┌──
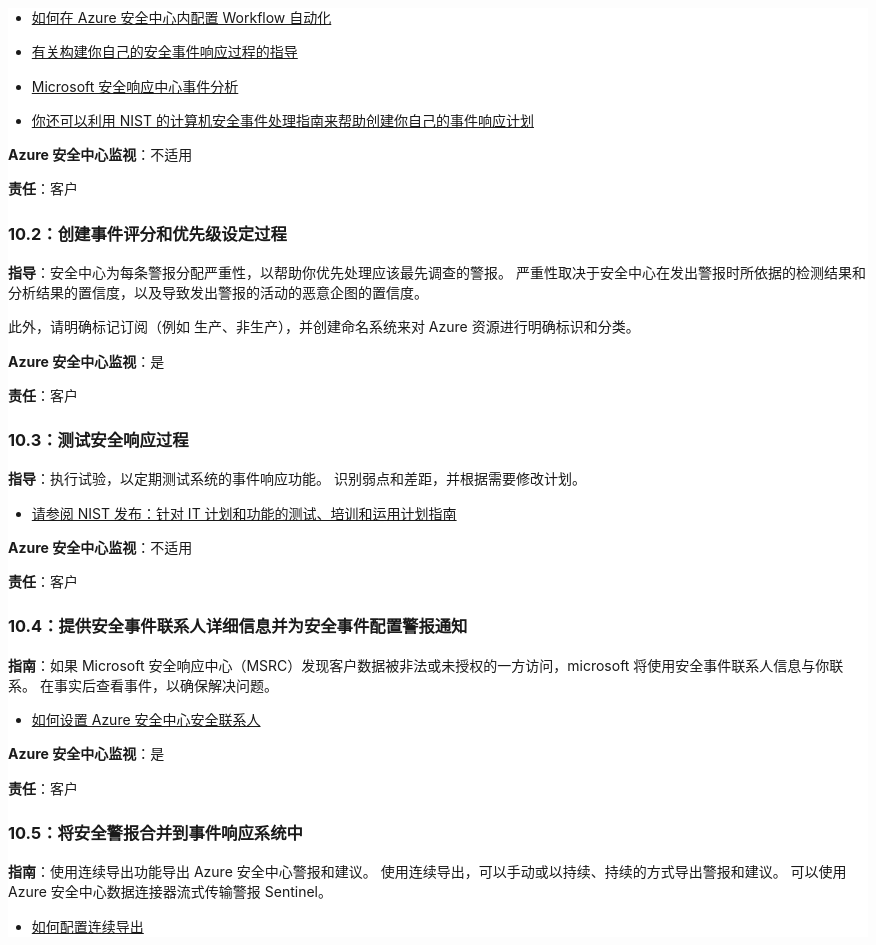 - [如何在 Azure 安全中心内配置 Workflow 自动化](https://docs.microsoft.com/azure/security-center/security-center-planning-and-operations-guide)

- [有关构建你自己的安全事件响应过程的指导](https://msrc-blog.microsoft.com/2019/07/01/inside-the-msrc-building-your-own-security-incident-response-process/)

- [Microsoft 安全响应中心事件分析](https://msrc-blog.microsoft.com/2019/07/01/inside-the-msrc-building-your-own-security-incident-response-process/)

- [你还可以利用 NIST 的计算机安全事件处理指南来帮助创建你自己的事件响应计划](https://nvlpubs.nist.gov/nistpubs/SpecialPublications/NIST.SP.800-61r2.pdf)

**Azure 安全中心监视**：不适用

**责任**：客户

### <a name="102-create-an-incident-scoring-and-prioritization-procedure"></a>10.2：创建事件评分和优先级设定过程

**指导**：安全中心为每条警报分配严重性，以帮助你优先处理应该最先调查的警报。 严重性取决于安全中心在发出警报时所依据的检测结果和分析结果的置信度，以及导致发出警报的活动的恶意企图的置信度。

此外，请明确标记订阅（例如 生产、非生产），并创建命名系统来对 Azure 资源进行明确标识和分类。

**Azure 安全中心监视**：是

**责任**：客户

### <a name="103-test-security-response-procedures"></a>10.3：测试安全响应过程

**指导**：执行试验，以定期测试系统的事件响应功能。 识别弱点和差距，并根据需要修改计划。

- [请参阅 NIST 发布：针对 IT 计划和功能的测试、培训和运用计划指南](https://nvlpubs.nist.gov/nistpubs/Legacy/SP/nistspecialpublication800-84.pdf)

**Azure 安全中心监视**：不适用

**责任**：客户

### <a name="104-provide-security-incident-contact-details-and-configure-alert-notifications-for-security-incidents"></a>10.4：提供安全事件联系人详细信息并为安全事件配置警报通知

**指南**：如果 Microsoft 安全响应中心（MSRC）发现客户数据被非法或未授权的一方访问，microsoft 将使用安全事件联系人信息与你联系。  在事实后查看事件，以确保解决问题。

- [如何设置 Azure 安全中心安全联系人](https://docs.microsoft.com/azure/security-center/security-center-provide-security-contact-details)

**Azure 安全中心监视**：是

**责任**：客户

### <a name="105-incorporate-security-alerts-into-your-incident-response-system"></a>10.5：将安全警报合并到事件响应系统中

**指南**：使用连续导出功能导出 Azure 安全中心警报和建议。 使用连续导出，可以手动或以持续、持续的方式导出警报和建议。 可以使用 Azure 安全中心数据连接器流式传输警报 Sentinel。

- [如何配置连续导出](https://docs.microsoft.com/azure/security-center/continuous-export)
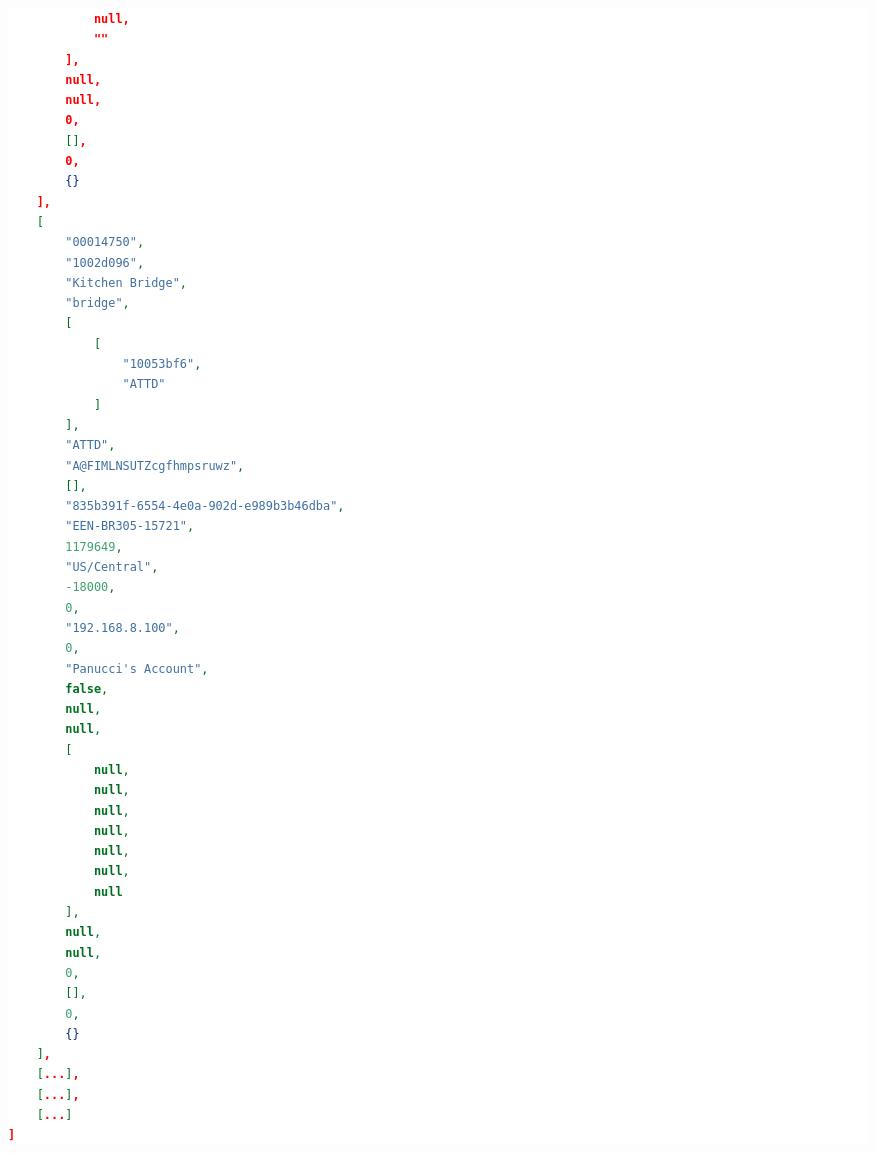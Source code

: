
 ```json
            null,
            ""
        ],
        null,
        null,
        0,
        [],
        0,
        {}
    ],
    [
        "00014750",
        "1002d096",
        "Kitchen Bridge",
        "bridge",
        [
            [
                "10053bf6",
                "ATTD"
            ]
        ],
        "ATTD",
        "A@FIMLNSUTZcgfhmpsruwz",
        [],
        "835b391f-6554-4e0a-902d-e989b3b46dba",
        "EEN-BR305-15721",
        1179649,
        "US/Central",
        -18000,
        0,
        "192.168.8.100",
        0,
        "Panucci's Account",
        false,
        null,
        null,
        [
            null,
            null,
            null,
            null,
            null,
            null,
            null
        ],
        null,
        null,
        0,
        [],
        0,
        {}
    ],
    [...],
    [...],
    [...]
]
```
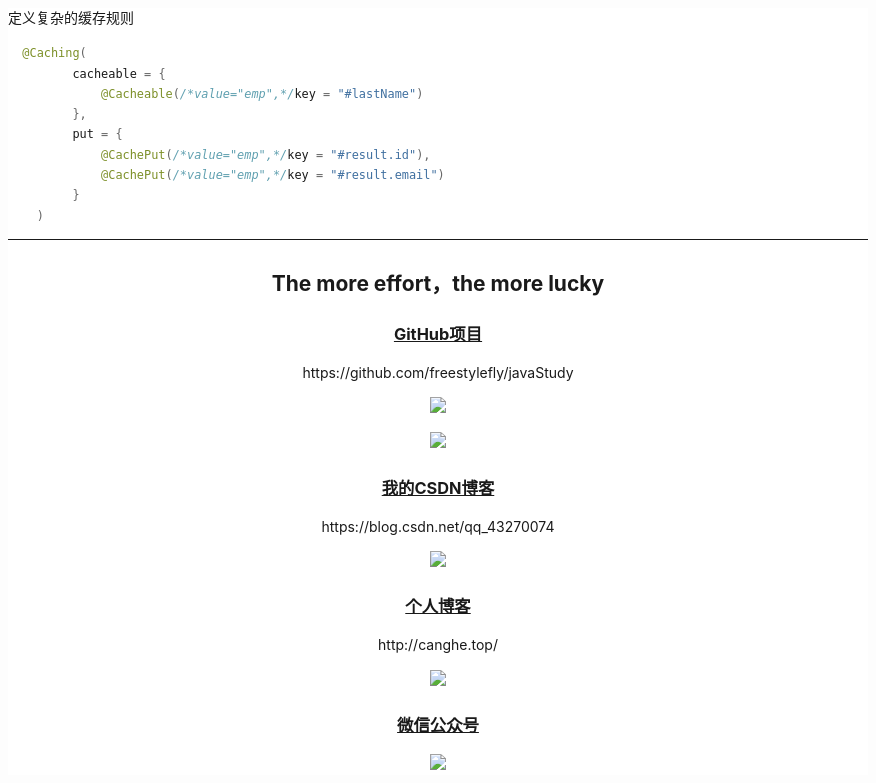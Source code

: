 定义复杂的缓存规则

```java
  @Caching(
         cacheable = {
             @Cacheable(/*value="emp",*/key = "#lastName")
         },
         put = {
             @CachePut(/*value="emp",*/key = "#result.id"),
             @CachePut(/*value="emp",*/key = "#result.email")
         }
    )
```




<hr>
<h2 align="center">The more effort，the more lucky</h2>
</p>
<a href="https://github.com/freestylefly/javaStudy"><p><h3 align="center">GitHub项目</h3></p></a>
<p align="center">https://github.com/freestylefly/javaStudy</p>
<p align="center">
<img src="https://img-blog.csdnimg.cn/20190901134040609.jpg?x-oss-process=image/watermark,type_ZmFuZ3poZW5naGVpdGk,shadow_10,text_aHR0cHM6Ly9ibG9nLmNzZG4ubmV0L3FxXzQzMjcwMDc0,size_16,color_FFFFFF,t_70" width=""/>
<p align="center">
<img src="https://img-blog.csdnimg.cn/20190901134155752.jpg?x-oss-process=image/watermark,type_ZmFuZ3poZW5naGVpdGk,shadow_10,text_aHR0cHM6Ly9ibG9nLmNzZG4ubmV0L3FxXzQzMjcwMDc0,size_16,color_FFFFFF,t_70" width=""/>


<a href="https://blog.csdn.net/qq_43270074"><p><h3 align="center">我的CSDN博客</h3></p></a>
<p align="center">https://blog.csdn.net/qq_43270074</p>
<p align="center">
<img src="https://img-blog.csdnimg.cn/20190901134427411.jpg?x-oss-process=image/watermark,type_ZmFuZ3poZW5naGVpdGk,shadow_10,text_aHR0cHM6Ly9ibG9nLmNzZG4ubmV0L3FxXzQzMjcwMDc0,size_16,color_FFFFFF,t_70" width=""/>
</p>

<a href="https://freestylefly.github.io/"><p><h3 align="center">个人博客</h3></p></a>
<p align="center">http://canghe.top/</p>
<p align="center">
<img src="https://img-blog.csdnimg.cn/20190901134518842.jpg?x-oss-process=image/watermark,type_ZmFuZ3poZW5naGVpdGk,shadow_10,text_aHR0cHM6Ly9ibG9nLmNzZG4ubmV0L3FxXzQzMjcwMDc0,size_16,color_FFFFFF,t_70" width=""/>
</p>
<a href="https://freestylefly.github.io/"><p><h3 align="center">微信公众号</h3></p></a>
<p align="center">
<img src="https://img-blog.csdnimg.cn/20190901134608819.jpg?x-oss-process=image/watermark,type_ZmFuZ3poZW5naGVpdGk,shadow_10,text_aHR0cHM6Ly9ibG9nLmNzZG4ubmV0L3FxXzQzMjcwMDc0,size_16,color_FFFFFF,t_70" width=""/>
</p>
└──
:: PROBLEM ::
Every line in the data that holds "provide" should be copied out.

:: YOUR SOLUTION ::
### <a name="104-provide-security-incident-contact-details-and-configure-alert-notifications-for-security-incidents"></a>10.4：提供安全事件联系人详细信息并为安全事件配置警报通知
- [如何设置 Azure 安全中心安全联系人](https://docs.microsoft.com/azure/security-center/security-center-provide-security-contact-details)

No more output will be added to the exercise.